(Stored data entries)
---

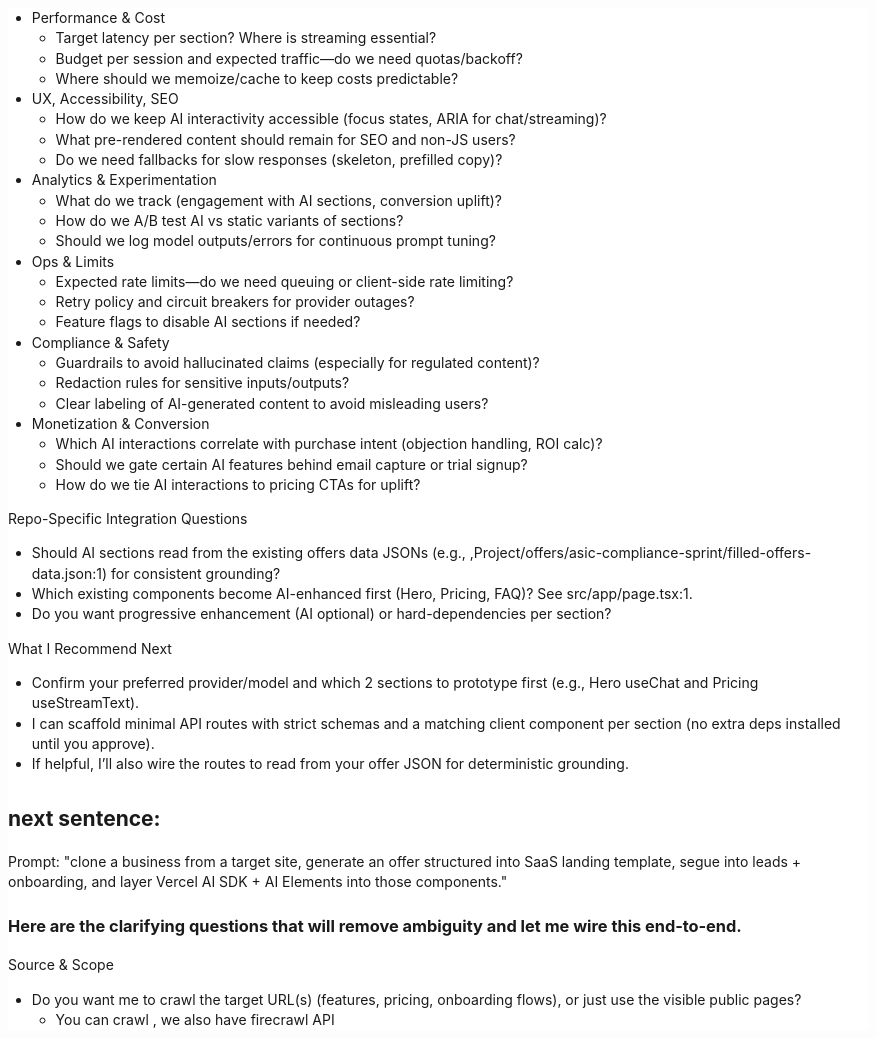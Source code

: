   - Performance & Cost
      - Target latency per section? Where is streaming essential?
      - Budget per session and expected traffic—do we need quotas/backoff?
      - Where should we memoize/cache to keep costs predictable?
  - UX, Accessibility, SEO
      - How do we keep AI interactivity accessible (focus states, ARIA for chat/streaming)?
      - What pre-rendered content should remain for SEO and non-JS users?
      - Do we need fallbacks for slow responses (skeleton, prefilled copy)?
  - Analytics & Experimentation
      - What do we track (engagement with AI sections, conversion uplift)?
      - How do we A/B test AI vs static variants of sections?
      - Should we log model outputs/errors for continuous prompt tuning?
  - Ops & Limits
      - Expected rate limits—do we need queuing or client-side rate limiting?
      - Retry policy and circuit breakers for provider outages?
      - Feature flags to disable AI sections if needed?
  - Compliance & Safety
      - Guardrails to avoid hallucinated claims (especially for regulated content)?
      - Redaction rules for sensitive inputs/outputs?
      - Clear labeling of AI-generated content to avoid misleading users?
  - Monetization & Conversion
      - Which AI interactions correlate with purchase intent (objection handling, ROI calc)?
      - Should we gate certain AI features behind email capture or trial signup?
      - How do we tie AI interactions to pricing CTAs for uplift?

  Repo-Specific Integration Questions

  - Should AI sections read from the existing offers data JSONs (e.g., ,Project/offers/asic-compliance-sprint/filled-offers-data.json:1) for consistent grounding?
  - Which existing components become AI-enhanced first (Hero, Pricing, FAQ)? See src/app/page.tsx:1.
  - Do you want progressive enhancement (AI optional) or hard-dependencies per section?

  What I Recommend Next

  - Confirm your preferred provider/model and which 2 sections to prototype first (e.g., Hero useChat and Pricing useStreamText).
  - I can scaffold minimal API routes with strict schemas and a matching client component per section (no extra deps installed until you approve).
  - If helpful, I’ll also wire the routes to read from your offer JSON for deterministic grounding.

## next sentence:
Prompt: "clone a business from a target site, generate an offer structured into SaaS landing template, segue into leads +
  onboarding, and layer Vercel AI SDK + AI Elements into those components."

  ### Here are the clarifying questions that will remove ambiguity and let me wire this end‑to‑end.

  Source & Scope

  - Do you want me to crawl the target URL(s) (features, pricing, onboarding flows), or just use the visible public pages?
    - You can crawl , we also have firecrawl API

---

__Description of the task__.
Copy out the lines above with "routes" in them.

__Exercise response__.
  - I can scaffold minimal API routes with strict schemas and a matching client component per section (no extra deps installed until you approve).
  - If helpful, I’ll also wire the routes to read from your offer JSON for deterministic grounding.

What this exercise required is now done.